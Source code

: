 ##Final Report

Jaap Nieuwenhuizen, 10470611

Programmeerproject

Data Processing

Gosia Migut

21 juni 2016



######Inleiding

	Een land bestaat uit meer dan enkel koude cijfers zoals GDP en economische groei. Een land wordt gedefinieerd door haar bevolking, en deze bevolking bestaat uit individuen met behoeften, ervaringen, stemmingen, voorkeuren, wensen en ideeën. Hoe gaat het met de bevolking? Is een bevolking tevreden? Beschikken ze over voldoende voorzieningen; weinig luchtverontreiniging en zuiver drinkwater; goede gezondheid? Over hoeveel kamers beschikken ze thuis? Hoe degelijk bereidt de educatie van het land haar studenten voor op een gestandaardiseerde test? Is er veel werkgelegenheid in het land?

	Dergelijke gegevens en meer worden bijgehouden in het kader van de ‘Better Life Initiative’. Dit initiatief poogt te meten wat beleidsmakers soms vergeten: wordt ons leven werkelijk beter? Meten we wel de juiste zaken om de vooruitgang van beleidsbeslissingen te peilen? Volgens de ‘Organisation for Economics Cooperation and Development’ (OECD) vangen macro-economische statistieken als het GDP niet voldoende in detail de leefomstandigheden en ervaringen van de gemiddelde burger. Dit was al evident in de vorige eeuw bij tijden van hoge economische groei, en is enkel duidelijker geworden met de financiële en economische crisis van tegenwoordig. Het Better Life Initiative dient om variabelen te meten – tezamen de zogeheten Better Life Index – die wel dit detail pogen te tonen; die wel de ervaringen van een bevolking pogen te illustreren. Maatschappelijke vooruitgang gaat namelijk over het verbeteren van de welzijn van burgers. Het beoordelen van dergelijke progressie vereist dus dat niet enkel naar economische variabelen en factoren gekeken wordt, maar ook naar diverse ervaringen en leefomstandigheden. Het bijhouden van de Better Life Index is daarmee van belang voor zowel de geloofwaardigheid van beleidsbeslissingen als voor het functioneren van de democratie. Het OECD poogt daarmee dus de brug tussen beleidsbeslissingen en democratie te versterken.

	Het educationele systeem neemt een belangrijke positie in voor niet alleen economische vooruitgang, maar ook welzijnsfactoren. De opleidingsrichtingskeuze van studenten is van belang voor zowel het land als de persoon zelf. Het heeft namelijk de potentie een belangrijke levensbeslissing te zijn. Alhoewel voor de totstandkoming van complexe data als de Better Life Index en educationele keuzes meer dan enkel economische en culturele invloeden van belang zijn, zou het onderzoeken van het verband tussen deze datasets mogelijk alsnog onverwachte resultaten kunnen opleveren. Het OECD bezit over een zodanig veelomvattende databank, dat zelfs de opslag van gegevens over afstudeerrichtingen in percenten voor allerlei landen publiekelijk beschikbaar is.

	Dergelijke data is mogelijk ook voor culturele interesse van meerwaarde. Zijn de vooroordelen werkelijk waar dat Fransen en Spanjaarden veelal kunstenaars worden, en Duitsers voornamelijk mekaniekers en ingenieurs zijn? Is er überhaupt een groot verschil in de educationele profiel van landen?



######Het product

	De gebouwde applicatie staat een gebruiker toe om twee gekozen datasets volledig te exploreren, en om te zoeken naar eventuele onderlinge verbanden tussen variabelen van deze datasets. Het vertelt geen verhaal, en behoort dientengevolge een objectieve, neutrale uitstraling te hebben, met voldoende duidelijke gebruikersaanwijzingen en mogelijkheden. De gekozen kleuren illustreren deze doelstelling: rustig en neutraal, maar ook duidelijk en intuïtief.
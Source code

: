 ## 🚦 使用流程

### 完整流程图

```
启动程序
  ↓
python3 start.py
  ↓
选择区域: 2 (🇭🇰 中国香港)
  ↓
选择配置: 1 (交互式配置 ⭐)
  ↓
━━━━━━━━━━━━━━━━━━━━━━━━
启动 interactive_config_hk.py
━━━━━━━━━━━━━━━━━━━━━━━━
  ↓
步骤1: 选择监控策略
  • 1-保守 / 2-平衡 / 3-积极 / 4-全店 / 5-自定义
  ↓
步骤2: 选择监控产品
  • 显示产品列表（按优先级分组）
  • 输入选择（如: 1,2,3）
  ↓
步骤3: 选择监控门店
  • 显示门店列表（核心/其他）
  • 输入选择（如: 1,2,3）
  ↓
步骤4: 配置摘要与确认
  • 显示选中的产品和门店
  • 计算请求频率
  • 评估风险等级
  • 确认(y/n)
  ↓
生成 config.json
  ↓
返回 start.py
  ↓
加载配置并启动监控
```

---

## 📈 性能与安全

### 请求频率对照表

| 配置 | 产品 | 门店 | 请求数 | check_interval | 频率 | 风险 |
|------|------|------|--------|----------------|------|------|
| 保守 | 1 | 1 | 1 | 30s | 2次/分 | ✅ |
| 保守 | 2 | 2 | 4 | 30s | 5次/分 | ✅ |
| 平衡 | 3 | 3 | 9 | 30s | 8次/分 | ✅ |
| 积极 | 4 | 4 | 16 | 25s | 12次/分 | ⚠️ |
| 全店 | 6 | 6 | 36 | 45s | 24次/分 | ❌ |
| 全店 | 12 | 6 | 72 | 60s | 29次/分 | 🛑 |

ACTION ITEM:
All lines of the records above that carry the word "landen" should be listed.

EXERCISE RESULT:
	Het educationele systeem neemt een belangrijke positie in voor niet alleen economische vooruitgang, maar ook welzijnsfactoren. De opleidingsrichtingskeuze van studenten is van belang voor zowel het land als de persoon zelf. Het heeft namelijk de potentie een belangrijke levensbeslissing te zijn. Alhoewel voor de totstandkoming van complexe data als de Better Life Index en educationele keuzes meer dan enkel economische en culturele invloeden van belang zijn, zou het onderzoeken van het verband tussen deze datasets mogelijk alsnog onverwachte resultaten kunnen opleveren. Het OECD bezit over een zodanig veelomvattende databank, dat zelfs de opslag van gegevens over afstudeerrichtingen in percenten voor allerlei landen publiekelijk beschikbaar is.
	Dergelijke data is mogelijk ook voor culturele interesse van meerwaarde. Zijn de vooroordelen werkelijk waar dat Fransen en Spanjaarden veelal kunstenaars worden, en Duitsers voornamelijk mekaniekers en ingenieurs zijn? Is er überhaupt een groot verschil in de educationele profiel van landen?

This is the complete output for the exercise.